参謀本部のメディア向け文書を記事にし、元軍司令官のオズデン・オルネキのものであるとされる「クーデタ日記」の存在を報道したノクタ誌のチームにも属していた記者アフメト・シュクの家宅捜索は7時に始まり、6時間続いた。シュクは警察によって家から出され、イスタンブル警察署へ連行されたが、その際、新聞記者たちに「触ったものは怪我する」と叫んだ。捜査ではシュクの本やCD、2台のパソコンのハードディスクが押収された。彼の弁護士ビュレント・ウトゥク氏は、玄関先で記者たちに対し会見を行い、次のように述べた:「彼は警察では何も話さないでしょう。最近準備していた『イマーム軍』というタイトルをつける予定の本のために逮捕されたのではないかと我々に伝えてきました。拘束・逮捕の決定には異議を申し立てます。」

シュクの妻ヨンジャ・ベルディオール・シュクさんは、散らかされた家を友人と共に片づけながらこう言った。「パソコンにあるものはすべてコピーしていきました。オリジナルも持っていきました。ミナ(シュク夫妻の娘)が見ていた子供向けビデオさえ持っていきましたよ。たくさんの紙とメモ用紙も押収されました。」いっぽう、ビルギ大学でメディア情報システムに関する授業を担当していたシュクは、大学の研究室も捜査された。

■夫人は手術したばかり

不正や、「闇の政府」について問題について多くのニュース記事や書籍を執筆し、数多くの賞を手にしてきたミリイェット紙の特派員、ネディム・シェネル氏のバクルキョイの家にも警察の捜査が入った。シェネルの家宅捜索は8時間に及んだ。シェネルの妻は一週間前に手術したばかりで、シェネルは強制捜査の際には家で一人だった。警察はシェネルの車についても、テレビ・カメラの前で捜査を行った。心臓の手術をしたシェネル夫人は強制捜査のことをきいて容体が悪くなったという。
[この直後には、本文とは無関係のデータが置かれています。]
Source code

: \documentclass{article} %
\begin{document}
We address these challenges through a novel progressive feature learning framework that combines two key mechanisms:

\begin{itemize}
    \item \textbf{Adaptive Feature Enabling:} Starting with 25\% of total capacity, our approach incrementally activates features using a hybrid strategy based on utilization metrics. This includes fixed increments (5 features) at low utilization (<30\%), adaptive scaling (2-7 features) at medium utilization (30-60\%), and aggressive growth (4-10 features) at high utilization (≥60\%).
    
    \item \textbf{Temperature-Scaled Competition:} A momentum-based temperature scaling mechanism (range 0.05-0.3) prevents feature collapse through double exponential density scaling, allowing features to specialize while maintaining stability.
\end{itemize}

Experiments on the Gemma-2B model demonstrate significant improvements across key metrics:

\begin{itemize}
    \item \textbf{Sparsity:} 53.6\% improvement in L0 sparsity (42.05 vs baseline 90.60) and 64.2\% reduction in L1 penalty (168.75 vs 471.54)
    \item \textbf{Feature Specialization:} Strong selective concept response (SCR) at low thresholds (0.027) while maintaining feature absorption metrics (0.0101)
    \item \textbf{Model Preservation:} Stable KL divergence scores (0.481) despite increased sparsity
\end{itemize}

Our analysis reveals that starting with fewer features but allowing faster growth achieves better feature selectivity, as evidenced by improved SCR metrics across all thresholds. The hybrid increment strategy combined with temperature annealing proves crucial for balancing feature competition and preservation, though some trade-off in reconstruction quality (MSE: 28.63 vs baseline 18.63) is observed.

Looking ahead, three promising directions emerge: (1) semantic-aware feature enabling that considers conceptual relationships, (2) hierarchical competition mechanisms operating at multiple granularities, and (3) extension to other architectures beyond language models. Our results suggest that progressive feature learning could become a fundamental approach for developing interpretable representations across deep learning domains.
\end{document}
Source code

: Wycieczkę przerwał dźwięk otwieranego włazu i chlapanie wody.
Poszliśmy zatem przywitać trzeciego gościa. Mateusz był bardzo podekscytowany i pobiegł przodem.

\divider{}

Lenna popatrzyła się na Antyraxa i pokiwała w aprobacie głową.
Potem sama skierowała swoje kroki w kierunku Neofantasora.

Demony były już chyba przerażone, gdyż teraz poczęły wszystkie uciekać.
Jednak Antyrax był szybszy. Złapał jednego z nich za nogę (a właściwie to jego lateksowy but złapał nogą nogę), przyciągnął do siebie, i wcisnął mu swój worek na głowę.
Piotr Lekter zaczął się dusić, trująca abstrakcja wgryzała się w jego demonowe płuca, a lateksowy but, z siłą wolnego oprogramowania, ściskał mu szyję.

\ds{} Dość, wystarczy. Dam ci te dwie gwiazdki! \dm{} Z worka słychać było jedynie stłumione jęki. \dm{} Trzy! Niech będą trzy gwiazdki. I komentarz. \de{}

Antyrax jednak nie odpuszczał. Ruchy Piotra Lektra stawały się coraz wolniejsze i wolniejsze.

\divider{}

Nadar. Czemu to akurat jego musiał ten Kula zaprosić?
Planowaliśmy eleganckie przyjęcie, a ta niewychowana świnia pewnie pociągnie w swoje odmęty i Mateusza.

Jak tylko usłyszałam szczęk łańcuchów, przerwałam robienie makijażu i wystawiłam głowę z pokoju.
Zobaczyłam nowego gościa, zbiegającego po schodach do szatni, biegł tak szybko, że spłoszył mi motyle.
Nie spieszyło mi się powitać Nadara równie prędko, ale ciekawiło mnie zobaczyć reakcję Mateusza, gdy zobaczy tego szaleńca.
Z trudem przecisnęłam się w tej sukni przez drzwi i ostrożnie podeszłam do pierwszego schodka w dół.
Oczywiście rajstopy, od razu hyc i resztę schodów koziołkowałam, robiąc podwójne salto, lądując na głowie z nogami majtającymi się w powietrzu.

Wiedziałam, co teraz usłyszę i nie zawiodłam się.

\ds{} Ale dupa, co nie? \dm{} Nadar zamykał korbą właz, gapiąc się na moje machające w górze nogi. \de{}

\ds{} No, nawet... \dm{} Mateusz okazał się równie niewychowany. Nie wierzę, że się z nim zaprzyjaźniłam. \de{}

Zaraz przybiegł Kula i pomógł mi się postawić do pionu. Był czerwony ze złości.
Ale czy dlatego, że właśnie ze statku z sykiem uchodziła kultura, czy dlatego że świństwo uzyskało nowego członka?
家宅捜索が続く中、ジャーナリストのアイシェヌル・アスルラン、アスル・アイドゥンタシュは、シェネルの自宅前に来た。アイシェヌル・アルスランは「心も体もこの国に捧げたのに、なんだったのか。フラント・ディンクは『鳩のように怯えている』と語った。我々はフラントを守れなかった、シェネルのことは守りたい」と語った。シェネルが住むアパートの住民たちは、手をたたいて捜査に抗議した。

シェネルは逮捕され、警察車両に乗る際、三度「フラントのために、正義のために」と叫んだ。警察署へ連行される際にはメディア関係者に向かって「トルコにはアメリカよるも報道の自由がある、といった内務相によろしく言ってくれ」と声を張り上げた。

文筆家で教授のヤルチュン・キュチュクのバラトにある自宅の捜索は9.5時間かかった。その後逮捕され、身体検査に連れて行かれたキュチュクは、記者たちに「ファシストたちが国を占領し、戦争が始まった」と語った。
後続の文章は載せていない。